Still ahead of the culture, over two decades further on.
Stanislaw Lem discussed (by David Auerbach) in the LARB:
[Lem’s] subjects, among others, include:
Nanotechnology and biotechnology
Evolutionary biology and evolutionary psychology
Entropy and thermodynamics
Complexity theory, probability, and chaos
Population and ecological catastrophe
The “singularity” and “transhumanism”
Lem was one of the very few thinkers at the time to examine these burgeoning subjects in the context of both the humanities and the social sciences.
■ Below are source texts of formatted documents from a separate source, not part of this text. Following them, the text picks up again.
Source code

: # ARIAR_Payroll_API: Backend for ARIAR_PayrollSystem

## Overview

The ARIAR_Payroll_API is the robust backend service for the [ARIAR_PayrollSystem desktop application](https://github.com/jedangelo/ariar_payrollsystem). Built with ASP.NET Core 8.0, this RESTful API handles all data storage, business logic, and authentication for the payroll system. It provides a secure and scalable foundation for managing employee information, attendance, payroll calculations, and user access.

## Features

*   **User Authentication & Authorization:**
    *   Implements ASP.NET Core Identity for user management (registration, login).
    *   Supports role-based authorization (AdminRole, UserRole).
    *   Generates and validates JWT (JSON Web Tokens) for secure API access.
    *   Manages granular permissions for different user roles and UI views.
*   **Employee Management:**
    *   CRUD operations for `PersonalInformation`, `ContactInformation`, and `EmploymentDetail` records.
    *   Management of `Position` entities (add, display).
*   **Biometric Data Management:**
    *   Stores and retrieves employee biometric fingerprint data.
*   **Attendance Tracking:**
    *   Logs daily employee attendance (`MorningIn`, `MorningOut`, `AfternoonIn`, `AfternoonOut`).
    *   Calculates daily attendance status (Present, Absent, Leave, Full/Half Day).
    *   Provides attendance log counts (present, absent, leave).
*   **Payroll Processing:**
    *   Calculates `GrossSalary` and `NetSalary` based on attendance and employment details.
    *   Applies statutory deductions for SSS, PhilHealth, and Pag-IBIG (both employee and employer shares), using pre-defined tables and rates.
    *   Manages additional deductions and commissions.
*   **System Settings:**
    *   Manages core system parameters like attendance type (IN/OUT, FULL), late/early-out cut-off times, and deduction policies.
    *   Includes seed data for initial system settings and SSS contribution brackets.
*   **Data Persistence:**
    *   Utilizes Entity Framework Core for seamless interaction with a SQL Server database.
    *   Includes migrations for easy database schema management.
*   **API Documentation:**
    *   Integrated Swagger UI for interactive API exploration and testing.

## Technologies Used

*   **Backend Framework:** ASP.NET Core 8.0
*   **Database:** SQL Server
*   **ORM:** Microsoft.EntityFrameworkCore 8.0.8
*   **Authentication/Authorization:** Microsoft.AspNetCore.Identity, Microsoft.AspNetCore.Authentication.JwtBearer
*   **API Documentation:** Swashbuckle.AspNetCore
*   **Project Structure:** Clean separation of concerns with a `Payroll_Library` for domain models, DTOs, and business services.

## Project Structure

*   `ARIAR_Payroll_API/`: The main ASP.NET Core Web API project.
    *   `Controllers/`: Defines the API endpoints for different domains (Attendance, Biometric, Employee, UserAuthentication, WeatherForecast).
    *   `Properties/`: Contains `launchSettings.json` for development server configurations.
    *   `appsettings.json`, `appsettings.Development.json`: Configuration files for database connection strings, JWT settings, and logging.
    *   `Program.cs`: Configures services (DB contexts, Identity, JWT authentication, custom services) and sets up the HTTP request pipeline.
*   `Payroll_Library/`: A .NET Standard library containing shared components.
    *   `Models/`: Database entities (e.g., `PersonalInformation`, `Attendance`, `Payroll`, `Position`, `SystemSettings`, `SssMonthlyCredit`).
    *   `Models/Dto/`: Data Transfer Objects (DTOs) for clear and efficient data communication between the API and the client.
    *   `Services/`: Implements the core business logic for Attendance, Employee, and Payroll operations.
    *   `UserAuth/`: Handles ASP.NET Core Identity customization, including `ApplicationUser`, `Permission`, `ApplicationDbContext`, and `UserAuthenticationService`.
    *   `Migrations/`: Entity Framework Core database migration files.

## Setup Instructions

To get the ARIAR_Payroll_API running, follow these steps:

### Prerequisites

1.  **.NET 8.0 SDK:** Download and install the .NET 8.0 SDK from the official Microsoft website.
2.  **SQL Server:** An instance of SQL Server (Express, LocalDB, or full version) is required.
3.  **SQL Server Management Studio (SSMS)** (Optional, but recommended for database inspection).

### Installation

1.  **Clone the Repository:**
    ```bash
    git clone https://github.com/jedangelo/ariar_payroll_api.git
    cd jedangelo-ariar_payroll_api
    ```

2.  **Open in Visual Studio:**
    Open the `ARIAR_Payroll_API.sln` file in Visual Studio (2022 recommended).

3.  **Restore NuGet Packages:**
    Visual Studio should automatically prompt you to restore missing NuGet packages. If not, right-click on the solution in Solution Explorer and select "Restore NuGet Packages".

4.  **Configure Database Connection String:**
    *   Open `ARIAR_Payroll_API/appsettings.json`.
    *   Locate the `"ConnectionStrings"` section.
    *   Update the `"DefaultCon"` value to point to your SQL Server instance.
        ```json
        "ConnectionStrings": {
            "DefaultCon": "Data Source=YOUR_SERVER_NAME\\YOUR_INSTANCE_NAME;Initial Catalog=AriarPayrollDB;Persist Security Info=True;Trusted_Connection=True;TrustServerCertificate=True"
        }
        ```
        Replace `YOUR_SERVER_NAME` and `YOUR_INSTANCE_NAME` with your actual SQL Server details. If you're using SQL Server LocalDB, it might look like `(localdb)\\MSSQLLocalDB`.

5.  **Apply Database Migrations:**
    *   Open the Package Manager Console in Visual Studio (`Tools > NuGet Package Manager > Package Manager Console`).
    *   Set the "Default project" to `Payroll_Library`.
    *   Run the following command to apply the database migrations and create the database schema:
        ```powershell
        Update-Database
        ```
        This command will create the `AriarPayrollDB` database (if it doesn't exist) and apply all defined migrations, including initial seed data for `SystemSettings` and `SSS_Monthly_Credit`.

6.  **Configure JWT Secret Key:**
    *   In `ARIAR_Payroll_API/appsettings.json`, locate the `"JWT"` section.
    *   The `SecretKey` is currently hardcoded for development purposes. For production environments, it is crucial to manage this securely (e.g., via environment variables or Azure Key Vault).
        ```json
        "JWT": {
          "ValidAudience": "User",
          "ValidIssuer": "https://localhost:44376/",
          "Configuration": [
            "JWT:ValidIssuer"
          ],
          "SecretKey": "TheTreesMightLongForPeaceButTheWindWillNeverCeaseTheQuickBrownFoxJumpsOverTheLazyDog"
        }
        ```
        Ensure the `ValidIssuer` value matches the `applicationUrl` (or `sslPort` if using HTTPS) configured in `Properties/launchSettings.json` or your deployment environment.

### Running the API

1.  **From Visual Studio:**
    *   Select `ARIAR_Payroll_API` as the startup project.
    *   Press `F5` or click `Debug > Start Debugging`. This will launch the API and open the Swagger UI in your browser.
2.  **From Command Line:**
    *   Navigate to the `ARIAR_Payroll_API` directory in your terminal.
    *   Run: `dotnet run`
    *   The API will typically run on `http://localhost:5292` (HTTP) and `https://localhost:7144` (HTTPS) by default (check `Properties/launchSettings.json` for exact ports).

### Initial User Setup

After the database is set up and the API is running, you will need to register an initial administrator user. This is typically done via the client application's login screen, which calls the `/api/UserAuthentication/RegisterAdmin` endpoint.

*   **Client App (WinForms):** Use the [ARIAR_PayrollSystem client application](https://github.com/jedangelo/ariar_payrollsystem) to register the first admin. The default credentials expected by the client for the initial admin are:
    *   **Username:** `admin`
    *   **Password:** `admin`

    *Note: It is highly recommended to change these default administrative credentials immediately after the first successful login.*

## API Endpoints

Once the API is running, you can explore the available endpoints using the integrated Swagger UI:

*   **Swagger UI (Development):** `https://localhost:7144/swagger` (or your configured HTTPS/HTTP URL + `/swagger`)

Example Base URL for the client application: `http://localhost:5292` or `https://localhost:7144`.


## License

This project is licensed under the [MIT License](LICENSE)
Yet despite the far-ranging explorations, Lem tempers his speculations with a de-romanticized and often grim view of humanity. Indeed, part of Lem’s genius was his keen awareness that the possibilities of science and the possibilities of humanity do no more than scarcely overlap, and so our investigations must be conducted with our limited vantage point in mind.
(Craig Hickman has been on Lem with some consistency — plug ‘Lem’ into his search widget and a torrent flows out.)